[DATA PROVIDED Boundary: Start]

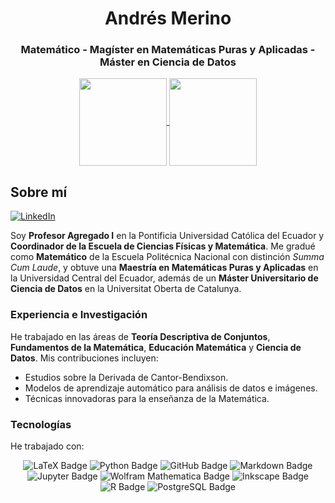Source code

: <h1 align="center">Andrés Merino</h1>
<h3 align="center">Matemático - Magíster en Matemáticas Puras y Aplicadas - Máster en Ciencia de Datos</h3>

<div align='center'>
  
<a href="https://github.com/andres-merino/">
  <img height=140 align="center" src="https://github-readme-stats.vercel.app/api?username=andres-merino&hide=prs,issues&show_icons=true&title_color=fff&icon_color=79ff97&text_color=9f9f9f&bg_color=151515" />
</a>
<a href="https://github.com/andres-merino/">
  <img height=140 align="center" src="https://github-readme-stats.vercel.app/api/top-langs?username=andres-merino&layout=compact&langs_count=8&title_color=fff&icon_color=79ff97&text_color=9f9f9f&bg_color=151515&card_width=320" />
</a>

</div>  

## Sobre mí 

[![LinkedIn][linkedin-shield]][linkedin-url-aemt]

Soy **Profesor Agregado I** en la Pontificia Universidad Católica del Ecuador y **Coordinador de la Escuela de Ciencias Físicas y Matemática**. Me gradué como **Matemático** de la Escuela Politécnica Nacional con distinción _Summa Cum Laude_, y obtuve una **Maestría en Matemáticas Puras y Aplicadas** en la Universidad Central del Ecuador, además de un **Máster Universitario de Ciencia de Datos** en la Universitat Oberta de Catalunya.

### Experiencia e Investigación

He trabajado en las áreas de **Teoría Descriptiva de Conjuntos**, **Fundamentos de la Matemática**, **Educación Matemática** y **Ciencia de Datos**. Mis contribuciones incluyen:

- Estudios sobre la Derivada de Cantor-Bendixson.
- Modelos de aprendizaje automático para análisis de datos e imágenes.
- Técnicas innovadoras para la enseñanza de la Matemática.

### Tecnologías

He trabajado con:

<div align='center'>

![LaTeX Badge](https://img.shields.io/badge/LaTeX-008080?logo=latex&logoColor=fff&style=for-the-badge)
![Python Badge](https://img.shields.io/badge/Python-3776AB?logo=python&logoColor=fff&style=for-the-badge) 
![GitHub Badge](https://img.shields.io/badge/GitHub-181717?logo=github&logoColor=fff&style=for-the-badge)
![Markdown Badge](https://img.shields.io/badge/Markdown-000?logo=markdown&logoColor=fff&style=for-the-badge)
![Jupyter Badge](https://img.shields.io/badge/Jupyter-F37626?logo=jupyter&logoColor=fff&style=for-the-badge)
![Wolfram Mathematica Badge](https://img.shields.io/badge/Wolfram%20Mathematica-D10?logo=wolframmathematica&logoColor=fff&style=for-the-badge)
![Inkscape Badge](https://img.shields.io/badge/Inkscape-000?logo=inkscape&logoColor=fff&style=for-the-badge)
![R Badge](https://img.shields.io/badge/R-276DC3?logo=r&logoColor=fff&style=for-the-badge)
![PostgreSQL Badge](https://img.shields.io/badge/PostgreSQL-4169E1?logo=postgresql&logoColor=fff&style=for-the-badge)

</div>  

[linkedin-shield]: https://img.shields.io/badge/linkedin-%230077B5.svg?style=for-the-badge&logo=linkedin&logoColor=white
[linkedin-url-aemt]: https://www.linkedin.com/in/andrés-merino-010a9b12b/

[DATA PROVIDED Boundary: End]
[DATA PROVIDED Boundary: Start]

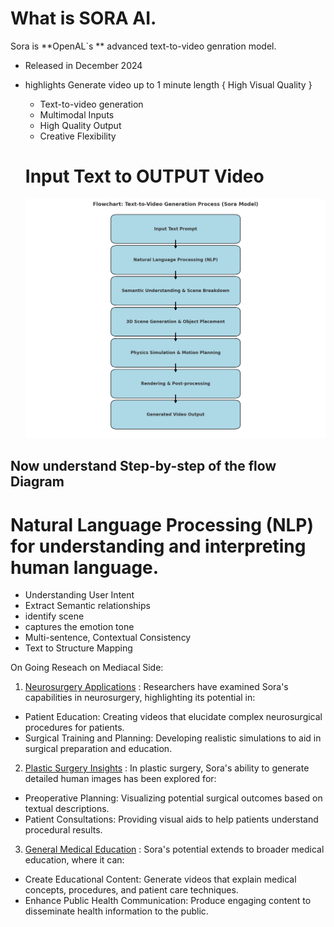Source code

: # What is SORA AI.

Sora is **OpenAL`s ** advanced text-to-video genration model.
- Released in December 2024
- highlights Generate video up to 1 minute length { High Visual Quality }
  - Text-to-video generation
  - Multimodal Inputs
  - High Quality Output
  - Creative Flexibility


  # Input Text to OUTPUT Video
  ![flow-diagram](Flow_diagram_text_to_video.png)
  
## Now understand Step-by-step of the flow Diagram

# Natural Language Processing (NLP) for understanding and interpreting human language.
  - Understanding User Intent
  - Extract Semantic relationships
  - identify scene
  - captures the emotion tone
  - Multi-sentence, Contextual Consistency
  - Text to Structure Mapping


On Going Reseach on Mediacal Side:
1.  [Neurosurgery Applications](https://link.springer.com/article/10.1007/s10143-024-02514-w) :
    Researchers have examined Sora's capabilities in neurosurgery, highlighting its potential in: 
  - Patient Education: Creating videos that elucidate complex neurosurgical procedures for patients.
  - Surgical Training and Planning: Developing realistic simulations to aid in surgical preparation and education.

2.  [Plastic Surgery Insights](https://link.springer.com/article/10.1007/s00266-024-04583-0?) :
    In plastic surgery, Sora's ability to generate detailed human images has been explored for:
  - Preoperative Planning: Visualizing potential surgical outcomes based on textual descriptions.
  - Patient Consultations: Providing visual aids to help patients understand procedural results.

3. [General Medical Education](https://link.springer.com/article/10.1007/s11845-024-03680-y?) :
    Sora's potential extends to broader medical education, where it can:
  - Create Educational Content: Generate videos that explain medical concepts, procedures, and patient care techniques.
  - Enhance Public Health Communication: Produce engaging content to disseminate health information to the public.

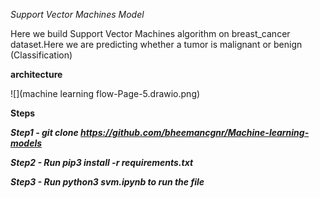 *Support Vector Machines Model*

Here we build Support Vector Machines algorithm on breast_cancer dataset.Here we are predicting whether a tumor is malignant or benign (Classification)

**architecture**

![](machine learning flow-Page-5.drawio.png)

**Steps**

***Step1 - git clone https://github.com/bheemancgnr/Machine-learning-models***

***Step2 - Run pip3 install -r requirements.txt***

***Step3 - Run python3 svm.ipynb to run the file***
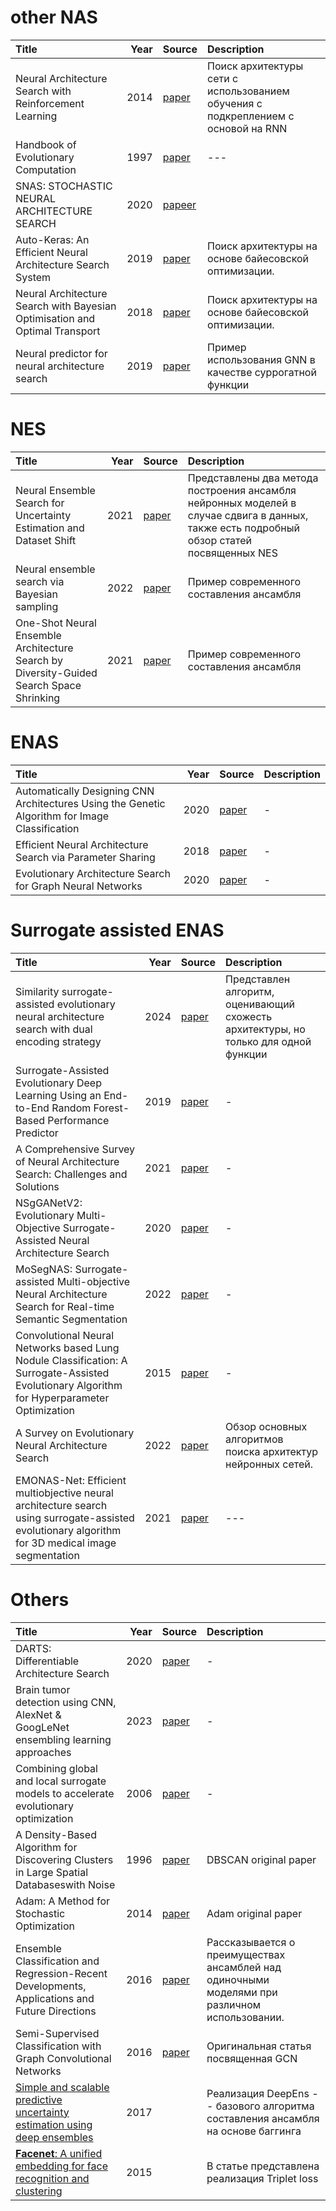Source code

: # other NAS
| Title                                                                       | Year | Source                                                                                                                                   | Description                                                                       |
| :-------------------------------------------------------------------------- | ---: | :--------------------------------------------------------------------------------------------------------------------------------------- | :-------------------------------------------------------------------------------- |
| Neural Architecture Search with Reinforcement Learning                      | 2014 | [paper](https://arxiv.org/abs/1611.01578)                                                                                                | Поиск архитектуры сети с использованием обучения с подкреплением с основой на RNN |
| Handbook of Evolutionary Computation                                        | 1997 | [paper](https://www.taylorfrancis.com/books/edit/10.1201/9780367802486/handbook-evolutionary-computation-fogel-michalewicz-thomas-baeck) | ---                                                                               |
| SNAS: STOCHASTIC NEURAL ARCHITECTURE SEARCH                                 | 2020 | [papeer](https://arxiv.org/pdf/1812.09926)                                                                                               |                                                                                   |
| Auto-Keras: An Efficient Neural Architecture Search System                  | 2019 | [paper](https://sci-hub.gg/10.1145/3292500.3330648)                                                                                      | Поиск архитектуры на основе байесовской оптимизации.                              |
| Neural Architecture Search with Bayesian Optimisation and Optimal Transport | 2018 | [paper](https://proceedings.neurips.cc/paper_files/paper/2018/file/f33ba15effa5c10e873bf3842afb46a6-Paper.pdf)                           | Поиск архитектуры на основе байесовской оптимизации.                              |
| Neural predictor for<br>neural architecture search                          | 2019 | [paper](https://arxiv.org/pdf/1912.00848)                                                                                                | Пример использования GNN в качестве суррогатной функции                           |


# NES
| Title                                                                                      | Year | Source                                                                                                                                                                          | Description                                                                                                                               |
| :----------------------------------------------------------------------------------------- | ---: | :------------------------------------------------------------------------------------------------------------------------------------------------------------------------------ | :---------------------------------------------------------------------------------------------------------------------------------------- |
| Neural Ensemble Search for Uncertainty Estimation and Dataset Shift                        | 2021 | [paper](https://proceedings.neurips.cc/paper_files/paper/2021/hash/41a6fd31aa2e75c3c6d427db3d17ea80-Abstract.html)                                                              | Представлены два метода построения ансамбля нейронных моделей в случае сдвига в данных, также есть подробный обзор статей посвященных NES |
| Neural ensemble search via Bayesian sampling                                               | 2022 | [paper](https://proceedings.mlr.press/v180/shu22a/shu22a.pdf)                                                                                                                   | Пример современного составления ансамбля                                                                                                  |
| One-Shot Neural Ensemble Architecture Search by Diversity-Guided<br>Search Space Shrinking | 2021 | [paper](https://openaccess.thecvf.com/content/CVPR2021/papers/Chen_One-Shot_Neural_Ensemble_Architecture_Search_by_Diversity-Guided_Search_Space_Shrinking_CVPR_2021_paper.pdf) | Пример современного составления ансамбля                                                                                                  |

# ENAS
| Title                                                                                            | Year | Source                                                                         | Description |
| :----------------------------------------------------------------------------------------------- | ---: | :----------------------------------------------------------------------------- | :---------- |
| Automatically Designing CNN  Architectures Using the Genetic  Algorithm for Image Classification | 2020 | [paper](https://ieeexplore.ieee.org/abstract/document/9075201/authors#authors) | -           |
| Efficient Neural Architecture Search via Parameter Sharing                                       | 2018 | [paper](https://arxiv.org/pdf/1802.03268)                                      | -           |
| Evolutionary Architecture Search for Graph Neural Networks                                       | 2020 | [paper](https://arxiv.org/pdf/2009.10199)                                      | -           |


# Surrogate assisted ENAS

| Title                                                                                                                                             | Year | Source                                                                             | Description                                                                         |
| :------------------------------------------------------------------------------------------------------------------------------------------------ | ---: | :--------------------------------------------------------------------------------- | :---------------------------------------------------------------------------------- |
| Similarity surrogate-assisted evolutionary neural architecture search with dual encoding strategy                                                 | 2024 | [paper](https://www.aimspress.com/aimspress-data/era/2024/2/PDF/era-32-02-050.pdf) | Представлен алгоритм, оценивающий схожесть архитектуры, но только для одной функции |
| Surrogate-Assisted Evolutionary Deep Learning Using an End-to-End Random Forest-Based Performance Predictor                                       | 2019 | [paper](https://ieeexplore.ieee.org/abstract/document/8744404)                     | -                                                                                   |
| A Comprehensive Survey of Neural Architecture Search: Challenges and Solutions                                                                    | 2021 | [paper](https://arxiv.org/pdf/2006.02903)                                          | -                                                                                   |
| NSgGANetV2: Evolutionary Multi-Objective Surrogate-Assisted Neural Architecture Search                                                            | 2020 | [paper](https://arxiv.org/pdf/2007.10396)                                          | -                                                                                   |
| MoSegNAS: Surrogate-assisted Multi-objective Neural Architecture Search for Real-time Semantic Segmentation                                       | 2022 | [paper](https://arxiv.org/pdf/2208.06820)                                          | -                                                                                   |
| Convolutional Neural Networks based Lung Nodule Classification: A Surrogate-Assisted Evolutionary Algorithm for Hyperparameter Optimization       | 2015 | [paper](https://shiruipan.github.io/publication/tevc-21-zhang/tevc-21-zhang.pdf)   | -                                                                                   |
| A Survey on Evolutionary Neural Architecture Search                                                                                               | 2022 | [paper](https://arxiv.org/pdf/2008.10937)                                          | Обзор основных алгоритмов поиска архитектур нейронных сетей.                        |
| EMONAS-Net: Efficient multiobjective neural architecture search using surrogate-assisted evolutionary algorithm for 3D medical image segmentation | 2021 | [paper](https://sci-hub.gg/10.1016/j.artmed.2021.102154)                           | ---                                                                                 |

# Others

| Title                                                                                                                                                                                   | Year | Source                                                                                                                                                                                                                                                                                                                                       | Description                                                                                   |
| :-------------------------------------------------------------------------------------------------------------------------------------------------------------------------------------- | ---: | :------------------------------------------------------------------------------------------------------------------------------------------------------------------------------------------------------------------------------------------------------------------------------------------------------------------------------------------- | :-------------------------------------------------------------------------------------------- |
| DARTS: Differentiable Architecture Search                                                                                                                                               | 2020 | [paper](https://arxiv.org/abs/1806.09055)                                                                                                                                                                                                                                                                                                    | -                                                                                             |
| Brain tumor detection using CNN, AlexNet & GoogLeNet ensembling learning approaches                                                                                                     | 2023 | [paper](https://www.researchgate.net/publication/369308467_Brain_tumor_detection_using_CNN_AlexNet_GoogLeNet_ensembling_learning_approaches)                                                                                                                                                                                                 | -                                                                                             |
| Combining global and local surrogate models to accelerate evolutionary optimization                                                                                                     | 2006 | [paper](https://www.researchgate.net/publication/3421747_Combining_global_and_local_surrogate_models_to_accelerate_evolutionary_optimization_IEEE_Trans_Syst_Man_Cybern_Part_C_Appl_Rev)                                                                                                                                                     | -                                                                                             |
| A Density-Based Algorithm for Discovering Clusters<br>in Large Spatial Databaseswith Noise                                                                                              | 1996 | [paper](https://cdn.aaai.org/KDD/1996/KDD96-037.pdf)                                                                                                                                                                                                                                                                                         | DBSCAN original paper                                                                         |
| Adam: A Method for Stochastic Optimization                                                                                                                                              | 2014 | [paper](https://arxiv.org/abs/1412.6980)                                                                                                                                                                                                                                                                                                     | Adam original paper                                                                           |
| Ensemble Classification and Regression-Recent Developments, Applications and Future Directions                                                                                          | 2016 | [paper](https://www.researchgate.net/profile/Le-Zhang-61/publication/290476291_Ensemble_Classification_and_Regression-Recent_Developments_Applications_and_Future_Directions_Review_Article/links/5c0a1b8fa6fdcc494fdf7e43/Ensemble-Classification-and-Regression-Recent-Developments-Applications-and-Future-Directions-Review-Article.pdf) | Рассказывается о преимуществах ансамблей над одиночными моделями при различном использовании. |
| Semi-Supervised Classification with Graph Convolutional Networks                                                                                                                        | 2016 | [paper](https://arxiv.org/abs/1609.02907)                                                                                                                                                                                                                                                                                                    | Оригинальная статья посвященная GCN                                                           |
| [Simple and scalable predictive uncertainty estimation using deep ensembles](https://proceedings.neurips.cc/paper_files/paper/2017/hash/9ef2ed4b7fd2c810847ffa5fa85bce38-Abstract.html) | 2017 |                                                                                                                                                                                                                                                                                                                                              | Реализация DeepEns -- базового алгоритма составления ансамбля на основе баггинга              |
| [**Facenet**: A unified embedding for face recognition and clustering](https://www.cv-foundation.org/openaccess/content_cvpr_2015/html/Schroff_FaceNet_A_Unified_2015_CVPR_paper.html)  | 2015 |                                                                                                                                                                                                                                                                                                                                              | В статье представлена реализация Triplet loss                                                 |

[DATA PROVIDED Boundary: End]
[DATA PROVIDED Boundary: Start]

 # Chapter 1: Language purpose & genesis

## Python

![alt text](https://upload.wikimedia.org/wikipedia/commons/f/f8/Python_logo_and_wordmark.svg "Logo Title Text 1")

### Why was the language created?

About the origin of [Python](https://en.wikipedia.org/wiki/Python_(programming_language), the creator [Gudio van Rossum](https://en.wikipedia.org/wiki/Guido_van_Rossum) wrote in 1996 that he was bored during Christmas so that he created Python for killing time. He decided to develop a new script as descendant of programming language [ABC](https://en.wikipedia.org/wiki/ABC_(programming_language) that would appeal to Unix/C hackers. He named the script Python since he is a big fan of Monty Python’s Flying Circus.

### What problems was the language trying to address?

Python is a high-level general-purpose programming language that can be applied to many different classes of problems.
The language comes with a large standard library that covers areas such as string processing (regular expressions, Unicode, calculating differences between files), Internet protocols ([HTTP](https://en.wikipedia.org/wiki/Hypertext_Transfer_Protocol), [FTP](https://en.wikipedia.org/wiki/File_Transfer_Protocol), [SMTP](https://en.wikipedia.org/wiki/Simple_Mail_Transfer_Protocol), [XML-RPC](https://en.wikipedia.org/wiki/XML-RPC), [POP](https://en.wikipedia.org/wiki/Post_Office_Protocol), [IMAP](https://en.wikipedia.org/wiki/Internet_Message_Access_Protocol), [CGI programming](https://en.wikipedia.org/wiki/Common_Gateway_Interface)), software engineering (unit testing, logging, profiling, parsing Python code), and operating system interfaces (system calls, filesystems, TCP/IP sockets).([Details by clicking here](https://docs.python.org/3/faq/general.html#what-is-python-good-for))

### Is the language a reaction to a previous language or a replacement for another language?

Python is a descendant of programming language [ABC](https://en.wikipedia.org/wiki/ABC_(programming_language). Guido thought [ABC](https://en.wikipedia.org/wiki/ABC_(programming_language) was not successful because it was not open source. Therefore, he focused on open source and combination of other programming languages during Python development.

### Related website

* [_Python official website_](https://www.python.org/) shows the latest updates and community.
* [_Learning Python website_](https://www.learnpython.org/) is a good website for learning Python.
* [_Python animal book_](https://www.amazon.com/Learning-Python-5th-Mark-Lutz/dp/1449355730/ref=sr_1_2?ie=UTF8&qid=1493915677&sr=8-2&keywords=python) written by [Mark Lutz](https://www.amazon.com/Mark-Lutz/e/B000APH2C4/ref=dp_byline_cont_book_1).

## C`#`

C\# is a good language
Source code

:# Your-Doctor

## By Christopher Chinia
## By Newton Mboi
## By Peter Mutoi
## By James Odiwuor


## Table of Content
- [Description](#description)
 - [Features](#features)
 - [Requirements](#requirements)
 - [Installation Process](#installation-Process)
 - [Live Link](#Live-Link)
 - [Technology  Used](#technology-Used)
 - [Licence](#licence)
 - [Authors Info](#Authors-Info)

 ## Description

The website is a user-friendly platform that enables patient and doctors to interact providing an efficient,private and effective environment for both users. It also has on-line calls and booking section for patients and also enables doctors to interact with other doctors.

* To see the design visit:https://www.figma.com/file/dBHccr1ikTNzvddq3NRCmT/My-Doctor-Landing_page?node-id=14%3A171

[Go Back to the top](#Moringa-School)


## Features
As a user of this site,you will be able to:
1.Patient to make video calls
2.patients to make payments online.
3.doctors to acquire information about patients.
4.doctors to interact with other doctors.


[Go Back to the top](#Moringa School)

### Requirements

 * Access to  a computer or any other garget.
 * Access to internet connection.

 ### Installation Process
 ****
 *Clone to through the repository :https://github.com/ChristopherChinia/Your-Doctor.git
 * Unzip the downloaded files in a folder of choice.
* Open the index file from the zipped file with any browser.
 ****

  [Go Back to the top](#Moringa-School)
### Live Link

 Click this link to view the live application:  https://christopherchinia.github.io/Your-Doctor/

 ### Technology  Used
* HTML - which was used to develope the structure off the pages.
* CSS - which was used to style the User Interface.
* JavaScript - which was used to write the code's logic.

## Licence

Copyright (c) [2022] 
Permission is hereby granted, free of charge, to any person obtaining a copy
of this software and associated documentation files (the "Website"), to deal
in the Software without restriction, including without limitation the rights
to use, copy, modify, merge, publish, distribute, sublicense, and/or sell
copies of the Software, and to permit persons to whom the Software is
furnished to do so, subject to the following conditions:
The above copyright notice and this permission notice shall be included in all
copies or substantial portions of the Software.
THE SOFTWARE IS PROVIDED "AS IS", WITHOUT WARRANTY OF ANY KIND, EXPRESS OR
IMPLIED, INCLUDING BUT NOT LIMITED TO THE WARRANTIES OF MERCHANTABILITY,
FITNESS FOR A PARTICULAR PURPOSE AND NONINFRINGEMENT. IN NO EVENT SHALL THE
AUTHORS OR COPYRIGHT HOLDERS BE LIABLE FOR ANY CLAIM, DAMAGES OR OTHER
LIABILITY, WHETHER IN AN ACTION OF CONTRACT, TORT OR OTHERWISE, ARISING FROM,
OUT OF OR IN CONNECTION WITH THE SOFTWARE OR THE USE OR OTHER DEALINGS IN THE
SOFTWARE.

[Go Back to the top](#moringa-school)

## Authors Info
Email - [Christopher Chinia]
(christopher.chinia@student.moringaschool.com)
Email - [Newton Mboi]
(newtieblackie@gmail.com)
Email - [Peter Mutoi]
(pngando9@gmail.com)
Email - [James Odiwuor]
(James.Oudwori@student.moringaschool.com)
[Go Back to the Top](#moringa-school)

[DATA PROVIDED Boundary: End]

* PROBLEM
Find how many lines of the records hold the string "this", then give that number by itself.

* COMPLETED TASK
4